▶ **Directions**
Beginning with the first line of the data below, extract each line up to and including the one containing "structure may be". Copy them exactly and add nothing.

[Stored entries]

--- --- ---

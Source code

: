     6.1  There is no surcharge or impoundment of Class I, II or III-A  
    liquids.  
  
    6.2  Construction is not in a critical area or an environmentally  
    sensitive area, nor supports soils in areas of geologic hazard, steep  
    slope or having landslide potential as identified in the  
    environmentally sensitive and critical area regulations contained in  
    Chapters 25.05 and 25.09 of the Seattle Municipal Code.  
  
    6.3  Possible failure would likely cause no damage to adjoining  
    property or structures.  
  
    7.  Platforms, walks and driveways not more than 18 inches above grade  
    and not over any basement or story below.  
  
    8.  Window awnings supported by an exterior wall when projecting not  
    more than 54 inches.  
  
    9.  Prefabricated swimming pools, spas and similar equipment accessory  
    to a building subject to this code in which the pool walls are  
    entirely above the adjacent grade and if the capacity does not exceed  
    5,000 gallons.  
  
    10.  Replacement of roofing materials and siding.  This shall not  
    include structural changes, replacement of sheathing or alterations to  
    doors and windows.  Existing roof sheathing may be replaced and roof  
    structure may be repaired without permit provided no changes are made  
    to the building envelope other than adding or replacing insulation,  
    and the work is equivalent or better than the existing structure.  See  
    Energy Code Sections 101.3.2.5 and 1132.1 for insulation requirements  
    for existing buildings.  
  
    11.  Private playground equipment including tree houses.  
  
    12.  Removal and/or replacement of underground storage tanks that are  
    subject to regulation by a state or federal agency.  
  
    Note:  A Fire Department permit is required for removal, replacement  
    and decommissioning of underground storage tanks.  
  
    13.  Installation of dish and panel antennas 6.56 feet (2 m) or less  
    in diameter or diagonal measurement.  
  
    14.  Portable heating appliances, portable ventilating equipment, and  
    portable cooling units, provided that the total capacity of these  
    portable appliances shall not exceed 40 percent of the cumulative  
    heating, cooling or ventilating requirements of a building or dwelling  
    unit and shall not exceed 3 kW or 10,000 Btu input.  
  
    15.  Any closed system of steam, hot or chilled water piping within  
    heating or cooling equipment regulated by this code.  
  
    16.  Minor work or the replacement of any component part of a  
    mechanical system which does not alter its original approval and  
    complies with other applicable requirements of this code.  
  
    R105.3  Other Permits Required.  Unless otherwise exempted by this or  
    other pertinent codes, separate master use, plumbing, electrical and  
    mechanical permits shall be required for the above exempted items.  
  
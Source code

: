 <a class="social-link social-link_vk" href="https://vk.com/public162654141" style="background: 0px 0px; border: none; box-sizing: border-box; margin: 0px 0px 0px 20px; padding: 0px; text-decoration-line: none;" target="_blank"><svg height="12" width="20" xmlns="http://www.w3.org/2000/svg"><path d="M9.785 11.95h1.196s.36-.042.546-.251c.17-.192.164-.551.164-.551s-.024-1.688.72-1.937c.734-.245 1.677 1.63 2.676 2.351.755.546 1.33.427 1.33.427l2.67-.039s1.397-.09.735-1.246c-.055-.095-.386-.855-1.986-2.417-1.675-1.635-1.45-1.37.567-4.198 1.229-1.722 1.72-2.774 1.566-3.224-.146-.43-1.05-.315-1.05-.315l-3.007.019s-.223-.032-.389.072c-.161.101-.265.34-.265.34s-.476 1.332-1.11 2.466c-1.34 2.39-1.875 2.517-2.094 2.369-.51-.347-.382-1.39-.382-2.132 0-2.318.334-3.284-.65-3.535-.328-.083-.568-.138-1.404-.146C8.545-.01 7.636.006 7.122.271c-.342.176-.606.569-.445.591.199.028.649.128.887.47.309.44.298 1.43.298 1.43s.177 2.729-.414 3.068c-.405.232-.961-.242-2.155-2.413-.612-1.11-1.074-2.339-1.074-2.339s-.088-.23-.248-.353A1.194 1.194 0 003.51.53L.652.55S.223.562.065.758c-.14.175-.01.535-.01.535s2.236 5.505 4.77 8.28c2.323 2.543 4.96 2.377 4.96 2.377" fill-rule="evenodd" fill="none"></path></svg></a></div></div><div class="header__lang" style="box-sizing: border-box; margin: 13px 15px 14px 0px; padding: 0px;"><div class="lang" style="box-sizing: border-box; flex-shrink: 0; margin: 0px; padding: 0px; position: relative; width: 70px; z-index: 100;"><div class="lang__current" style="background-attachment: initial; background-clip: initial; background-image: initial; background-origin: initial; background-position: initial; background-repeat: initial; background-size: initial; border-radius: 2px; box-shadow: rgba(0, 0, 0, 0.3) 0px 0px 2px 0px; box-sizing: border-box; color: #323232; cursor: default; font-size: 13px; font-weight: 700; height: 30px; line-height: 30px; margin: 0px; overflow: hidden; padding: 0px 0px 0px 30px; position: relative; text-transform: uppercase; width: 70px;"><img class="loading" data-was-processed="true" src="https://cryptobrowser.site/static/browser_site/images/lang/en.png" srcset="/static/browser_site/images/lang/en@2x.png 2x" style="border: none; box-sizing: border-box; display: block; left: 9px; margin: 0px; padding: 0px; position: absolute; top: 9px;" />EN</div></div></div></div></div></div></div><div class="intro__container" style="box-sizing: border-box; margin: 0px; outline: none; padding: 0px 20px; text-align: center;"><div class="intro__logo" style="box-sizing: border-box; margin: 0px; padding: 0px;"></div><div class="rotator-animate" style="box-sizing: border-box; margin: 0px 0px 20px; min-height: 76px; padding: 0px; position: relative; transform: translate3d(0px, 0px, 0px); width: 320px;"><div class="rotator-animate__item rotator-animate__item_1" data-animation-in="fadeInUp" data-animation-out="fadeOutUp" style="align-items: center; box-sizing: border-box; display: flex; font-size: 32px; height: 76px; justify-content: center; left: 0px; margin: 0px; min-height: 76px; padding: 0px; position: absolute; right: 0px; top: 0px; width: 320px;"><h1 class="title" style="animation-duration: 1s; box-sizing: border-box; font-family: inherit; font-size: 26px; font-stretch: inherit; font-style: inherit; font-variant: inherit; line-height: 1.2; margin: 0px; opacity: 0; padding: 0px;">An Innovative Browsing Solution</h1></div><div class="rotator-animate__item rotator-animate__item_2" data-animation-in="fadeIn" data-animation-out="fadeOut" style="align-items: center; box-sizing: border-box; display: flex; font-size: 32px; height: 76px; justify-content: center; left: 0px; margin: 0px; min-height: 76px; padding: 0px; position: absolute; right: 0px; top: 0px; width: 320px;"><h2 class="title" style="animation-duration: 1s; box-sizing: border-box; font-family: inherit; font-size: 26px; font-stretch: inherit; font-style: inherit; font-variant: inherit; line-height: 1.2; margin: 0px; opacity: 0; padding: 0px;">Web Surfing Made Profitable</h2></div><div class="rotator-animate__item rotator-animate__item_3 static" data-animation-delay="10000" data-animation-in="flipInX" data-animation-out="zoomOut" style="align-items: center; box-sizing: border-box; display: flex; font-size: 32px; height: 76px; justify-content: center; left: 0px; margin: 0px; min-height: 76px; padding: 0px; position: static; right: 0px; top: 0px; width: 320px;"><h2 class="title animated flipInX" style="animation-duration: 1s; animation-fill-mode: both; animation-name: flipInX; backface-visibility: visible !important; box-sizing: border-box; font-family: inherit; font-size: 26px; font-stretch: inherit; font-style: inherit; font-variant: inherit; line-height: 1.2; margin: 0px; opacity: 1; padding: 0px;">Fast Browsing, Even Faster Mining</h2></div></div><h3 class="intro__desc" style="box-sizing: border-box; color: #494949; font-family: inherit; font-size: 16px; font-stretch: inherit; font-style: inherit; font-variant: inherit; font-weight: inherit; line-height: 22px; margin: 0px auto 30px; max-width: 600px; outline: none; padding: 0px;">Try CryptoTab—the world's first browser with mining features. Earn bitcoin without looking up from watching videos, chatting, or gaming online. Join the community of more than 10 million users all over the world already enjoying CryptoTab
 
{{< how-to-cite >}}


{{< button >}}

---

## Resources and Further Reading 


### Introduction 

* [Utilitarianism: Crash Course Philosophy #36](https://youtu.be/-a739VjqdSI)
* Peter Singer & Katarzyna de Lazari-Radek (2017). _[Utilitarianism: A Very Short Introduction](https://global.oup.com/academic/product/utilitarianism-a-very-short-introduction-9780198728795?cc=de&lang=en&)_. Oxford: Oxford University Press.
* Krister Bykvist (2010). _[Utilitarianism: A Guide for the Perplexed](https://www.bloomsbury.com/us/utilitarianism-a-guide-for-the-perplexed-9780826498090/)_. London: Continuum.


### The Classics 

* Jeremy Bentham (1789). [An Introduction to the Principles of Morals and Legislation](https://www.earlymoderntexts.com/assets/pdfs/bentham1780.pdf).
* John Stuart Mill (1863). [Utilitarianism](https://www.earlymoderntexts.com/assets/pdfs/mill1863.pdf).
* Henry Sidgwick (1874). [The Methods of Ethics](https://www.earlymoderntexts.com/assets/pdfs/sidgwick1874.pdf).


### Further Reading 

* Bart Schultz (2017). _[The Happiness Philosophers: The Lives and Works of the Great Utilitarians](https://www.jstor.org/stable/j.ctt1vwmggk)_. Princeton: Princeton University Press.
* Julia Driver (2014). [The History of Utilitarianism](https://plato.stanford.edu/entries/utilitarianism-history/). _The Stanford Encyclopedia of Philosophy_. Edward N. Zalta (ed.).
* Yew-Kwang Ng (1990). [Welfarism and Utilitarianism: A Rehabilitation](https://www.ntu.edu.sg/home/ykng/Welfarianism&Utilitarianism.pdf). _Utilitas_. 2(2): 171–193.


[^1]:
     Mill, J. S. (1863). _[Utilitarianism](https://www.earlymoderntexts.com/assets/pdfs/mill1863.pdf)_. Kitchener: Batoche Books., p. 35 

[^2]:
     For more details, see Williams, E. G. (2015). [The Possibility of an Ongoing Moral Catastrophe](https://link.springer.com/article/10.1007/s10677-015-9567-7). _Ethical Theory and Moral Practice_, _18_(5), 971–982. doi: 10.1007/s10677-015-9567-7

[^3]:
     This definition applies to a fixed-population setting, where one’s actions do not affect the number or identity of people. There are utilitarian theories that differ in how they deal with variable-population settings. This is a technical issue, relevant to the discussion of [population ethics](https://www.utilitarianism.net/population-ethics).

--- --- ---

▶ **Solution to this exercise**
Source code

:     6.1  There is no surcharge or impoundment of Class I, II or III-A  
    liquids.  
  
    6.2  Construction is not in a critical area or an environmentally  
    sensitive area, nor supports soils in areas of geologic hazard, steep  
    slope or having landslide potential as identified in the  
    environmentally sensitive and critical area regulations contained in  
    Chapters 25.05 and 25.09 of the Seattle Municipal Code.  
  
    6.3  Possible failure would likely cause no damage to adjoining  
    property or structures.  
  
    7.  Platforms, walks and driveways not more than 18 inches above grade  
    and not over any basement or story below.  
  
    8.  Window awnings supported by an exterior wall when projecting not  
    more than 54 inches.  
  
    9.  Prefabricated swimming pools, spas and similar equipment accessory  
    to a building subject to this code in which the pool walls are  
    entirely above the adjacent grade and if the capacity does not exceed  
    5,000 gallons.  
  
    10.  Replacement of roofing materials and siding.  This shall not  
    include structural changes, replacement of sheathing or alterations to  
    doors and windows.  Existing roof sheathing may be replaced and roof  
    structure may be repaired without permit provided no changes are made  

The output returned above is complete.